◆ Work instructions
How many lines in this data contain the string "styles"? Reply with the number only.

(Record set)

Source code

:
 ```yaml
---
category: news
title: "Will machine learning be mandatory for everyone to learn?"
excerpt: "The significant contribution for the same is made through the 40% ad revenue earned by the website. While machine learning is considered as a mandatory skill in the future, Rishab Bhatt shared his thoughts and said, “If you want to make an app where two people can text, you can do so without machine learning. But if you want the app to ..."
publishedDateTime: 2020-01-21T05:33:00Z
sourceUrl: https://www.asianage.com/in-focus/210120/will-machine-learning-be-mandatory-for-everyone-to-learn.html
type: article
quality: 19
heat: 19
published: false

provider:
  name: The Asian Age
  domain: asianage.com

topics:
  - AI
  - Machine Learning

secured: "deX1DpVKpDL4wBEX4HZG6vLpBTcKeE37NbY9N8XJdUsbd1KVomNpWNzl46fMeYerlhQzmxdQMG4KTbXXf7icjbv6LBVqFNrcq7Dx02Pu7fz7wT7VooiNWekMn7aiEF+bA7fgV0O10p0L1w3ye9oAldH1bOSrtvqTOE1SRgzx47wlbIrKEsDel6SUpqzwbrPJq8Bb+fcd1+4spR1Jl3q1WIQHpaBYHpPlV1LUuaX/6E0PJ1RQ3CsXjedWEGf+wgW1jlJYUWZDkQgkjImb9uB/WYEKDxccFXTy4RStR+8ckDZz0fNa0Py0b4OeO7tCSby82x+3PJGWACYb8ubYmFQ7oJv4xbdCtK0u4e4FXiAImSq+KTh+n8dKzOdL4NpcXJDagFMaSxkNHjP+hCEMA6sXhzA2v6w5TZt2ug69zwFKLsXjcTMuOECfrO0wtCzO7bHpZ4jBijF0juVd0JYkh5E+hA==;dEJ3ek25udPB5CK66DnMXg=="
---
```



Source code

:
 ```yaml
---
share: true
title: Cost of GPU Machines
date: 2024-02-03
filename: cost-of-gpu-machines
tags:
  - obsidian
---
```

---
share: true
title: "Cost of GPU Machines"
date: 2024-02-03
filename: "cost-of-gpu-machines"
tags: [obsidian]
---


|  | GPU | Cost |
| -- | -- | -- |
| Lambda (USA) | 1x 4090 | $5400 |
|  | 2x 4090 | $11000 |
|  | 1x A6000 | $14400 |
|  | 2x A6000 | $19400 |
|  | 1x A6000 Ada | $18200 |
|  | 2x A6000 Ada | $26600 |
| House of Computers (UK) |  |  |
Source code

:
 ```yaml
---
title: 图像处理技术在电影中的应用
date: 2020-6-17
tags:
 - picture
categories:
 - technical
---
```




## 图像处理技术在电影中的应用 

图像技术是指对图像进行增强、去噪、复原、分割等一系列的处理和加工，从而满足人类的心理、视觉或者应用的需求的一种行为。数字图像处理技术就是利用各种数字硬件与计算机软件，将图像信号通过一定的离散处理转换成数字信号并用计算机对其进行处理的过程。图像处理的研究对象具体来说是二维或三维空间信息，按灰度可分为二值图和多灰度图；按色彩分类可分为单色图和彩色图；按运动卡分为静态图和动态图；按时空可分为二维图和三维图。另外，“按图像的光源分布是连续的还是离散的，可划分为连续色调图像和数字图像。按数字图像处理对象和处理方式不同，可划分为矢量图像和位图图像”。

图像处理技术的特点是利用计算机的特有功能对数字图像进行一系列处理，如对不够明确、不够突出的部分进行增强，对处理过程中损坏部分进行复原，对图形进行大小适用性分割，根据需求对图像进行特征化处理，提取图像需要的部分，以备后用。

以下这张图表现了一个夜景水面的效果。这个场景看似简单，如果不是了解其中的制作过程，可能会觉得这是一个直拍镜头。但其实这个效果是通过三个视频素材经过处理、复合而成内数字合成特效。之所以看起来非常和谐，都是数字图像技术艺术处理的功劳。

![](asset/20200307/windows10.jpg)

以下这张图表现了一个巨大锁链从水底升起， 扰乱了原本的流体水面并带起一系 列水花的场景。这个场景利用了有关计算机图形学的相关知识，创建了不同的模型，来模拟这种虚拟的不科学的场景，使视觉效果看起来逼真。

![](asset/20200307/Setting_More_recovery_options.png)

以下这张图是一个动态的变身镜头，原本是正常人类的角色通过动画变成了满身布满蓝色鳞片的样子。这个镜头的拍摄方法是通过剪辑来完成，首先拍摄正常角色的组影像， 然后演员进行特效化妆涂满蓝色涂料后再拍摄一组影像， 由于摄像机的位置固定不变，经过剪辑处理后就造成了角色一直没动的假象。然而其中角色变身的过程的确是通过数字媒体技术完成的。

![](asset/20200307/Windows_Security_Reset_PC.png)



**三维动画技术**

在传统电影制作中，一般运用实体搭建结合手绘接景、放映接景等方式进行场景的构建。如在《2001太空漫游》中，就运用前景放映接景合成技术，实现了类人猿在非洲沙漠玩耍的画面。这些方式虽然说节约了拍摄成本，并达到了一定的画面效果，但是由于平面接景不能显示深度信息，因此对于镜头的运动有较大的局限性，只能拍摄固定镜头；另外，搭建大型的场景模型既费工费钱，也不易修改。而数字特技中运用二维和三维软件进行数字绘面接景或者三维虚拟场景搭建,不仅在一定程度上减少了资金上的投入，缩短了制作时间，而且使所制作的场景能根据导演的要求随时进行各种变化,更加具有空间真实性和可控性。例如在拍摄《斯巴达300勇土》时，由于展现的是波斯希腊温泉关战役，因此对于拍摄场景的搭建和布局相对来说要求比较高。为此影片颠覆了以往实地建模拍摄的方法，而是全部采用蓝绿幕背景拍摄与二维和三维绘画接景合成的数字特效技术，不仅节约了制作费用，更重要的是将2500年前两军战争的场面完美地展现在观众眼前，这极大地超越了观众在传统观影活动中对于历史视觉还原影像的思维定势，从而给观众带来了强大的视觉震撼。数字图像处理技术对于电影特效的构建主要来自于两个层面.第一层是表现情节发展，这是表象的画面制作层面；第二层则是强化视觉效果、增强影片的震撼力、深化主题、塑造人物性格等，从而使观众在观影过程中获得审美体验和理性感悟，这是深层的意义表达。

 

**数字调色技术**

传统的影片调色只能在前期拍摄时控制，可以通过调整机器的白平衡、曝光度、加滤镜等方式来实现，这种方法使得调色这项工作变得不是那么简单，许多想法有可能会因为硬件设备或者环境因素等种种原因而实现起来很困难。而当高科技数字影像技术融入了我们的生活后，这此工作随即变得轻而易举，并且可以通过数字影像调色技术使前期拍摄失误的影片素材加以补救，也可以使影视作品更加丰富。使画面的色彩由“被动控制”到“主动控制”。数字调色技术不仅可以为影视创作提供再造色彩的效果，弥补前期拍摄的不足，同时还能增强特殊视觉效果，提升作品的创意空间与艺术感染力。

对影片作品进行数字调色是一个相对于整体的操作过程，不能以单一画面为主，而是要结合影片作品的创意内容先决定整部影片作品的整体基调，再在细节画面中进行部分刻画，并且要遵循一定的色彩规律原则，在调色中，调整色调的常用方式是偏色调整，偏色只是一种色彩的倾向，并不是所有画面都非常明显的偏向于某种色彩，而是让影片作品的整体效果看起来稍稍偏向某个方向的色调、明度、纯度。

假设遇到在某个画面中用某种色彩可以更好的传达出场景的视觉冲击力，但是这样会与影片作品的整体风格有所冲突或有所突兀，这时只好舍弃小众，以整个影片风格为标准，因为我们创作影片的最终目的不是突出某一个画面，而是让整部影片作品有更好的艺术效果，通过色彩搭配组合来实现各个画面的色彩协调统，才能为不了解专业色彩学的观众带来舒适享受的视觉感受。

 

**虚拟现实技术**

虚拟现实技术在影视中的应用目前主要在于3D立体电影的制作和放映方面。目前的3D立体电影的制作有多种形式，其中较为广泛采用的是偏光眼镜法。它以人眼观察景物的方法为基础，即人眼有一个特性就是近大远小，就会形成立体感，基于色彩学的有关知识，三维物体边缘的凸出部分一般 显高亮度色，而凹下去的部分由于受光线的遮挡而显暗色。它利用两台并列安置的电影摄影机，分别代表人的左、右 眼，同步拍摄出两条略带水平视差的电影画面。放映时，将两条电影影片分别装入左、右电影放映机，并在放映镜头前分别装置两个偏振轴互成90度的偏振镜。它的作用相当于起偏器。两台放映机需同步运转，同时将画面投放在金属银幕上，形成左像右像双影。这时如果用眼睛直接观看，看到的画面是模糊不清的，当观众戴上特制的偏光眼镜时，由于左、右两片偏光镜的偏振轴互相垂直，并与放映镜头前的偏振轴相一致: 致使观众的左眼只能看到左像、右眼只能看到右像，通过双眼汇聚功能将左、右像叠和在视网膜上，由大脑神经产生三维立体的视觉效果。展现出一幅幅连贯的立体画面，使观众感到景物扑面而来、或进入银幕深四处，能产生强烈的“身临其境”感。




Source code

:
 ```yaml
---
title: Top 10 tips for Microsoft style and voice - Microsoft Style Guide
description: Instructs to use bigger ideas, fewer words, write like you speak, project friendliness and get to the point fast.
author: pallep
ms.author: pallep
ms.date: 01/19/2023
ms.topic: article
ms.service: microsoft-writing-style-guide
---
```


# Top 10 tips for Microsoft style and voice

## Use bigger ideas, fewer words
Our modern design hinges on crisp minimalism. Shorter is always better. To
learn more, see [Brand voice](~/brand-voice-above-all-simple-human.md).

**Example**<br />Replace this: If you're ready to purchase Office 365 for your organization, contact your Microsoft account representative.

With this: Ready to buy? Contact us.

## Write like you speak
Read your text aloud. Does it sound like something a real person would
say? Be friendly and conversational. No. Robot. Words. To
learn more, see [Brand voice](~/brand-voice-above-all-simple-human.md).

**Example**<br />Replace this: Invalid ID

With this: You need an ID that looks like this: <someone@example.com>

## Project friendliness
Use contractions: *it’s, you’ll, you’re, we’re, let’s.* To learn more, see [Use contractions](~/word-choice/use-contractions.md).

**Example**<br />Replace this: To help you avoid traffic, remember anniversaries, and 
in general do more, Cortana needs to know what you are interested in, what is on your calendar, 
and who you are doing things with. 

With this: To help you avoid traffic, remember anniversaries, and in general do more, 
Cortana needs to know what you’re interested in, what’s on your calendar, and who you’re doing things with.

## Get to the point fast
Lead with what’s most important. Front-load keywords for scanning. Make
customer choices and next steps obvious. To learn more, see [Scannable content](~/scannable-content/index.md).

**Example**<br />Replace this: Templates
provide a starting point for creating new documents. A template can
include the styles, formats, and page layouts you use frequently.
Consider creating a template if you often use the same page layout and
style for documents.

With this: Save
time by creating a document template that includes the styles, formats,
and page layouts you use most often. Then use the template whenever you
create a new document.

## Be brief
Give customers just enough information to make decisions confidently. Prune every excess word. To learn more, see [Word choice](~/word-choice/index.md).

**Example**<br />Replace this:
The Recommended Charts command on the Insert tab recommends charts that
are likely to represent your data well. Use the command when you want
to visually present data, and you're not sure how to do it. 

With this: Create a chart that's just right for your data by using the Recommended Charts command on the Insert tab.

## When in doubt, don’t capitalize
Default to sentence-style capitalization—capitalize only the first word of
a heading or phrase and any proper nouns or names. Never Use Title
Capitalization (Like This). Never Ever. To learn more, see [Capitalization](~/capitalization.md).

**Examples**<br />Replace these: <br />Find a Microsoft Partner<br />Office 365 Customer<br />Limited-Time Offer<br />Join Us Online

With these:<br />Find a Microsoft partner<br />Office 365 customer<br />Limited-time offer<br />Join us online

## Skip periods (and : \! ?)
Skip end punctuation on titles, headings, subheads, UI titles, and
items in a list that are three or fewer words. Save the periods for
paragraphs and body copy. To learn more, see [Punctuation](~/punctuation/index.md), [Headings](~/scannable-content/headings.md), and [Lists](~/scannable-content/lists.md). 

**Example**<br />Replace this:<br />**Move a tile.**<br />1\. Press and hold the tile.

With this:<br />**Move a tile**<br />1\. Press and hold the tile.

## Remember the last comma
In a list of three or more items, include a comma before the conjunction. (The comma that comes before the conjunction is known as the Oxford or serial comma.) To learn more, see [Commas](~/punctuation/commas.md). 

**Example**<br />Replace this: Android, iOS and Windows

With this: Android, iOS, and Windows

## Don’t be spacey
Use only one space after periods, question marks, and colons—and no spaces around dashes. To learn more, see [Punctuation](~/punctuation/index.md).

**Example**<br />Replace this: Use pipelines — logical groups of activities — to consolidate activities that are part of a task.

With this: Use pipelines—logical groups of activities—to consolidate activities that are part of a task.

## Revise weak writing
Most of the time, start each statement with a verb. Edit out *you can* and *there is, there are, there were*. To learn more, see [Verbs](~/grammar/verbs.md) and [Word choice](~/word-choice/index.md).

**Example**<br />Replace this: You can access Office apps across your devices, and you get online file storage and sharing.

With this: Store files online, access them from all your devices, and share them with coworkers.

(End Record set)

◆ Completed exercise
2